■ DATA FOR PROCESSING:

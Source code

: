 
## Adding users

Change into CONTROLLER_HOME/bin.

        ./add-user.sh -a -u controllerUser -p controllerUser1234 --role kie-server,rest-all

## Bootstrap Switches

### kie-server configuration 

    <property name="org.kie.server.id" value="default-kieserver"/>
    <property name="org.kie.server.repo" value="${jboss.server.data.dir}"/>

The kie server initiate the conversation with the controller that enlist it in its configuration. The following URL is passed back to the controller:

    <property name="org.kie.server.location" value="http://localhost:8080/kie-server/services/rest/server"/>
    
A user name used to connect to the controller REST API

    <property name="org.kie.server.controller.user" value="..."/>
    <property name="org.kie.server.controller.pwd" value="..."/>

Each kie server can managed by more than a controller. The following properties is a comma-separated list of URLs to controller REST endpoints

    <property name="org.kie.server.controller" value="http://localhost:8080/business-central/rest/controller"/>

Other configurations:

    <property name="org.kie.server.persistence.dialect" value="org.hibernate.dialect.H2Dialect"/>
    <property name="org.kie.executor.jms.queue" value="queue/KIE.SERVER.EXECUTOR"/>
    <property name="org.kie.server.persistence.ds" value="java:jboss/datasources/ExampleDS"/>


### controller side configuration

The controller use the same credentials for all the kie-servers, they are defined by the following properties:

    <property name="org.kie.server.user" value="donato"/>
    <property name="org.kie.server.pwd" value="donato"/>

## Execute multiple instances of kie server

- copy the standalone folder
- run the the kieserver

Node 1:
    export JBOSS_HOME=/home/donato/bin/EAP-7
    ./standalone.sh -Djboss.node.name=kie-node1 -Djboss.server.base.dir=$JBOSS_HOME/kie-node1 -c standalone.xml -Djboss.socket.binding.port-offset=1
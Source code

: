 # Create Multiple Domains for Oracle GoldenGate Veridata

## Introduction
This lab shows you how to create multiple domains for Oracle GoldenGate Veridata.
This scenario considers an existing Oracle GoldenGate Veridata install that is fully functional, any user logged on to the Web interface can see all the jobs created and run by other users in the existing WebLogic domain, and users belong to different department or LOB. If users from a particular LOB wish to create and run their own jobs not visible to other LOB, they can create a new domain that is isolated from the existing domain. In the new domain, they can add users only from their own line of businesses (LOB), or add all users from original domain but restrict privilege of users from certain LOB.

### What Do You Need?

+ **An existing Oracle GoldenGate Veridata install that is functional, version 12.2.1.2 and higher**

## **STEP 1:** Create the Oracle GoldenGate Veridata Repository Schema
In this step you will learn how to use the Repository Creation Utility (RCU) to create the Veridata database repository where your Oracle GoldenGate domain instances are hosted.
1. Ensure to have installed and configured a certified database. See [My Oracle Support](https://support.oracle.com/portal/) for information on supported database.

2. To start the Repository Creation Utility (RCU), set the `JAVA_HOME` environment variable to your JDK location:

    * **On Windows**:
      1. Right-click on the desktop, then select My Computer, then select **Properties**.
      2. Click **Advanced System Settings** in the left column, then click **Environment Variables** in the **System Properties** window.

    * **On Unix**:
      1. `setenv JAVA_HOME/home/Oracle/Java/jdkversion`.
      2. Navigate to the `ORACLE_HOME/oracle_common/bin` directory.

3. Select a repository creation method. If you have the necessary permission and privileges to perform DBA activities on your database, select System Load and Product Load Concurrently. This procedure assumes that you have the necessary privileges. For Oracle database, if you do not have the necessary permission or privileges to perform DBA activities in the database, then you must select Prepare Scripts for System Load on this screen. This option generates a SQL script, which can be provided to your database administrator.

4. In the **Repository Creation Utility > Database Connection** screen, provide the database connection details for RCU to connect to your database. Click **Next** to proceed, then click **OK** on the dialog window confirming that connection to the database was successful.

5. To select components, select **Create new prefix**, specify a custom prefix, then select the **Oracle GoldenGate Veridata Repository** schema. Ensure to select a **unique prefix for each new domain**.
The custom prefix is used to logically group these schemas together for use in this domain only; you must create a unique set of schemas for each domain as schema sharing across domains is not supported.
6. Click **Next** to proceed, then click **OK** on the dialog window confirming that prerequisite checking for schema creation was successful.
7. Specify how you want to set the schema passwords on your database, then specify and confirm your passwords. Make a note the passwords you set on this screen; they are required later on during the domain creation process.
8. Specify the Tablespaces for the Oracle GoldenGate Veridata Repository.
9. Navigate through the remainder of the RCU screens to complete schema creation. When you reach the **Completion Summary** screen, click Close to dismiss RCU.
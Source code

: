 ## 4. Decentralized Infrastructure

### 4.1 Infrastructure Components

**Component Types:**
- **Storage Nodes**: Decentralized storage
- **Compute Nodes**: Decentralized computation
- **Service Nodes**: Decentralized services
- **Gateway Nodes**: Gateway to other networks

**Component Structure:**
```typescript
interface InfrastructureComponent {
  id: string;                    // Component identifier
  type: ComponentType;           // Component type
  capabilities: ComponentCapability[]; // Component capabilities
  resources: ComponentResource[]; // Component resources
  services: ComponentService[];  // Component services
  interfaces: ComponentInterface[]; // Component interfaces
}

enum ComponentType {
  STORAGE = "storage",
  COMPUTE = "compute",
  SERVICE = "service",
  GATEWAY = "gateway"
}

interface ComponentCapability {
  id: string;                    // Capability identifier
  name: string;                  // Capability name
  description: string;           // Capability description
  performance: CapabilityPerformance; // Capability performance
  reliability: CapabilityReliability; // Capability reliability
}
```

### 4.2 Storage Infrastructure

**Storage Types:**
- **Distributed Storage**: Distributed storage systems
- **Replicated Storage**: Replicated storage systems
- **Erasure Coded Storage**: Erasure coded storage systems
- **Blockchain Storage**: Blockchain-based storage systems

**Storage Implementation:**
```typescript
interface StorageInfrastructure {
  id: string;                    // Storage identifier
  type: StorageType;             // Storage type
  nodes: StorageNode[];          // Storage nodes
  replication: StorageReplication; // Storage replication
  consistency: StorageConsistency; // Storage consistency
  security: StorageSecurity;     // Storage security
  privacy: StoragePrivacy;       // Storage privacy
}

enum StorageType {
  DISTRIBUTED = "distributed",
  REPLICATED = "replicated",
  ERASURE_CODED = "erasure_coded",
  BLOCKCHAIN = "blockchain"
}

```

■ TO DO:
Copy out the listing above, line by line and exactly, from its first line to the line holding "A user name", inclusive.

■ SOLUTION:
Source code

: 
## Adding users

Change into CONTROLLER_HOME/bin.

        ./add-user.sh -a -u controllerUser -p controllerUser1234 --role kie-server,rest-all

## Bootstrap Switches

### kie-server configuration 

    <property name="org.kie.server.id" value="default-kieserver"/>
    <property name="org.kie.server.repo" value="${jboss.server.data.dir}"/>

The kie server initiate the conversation with the controller that enlist it in its configuration. The following URL is passed back to the controller:

    <property name="org.kie.server.location" value="http://localhost:8080/kie-server/services/rest/server"/>
    
A user name used to connect to the controller REST API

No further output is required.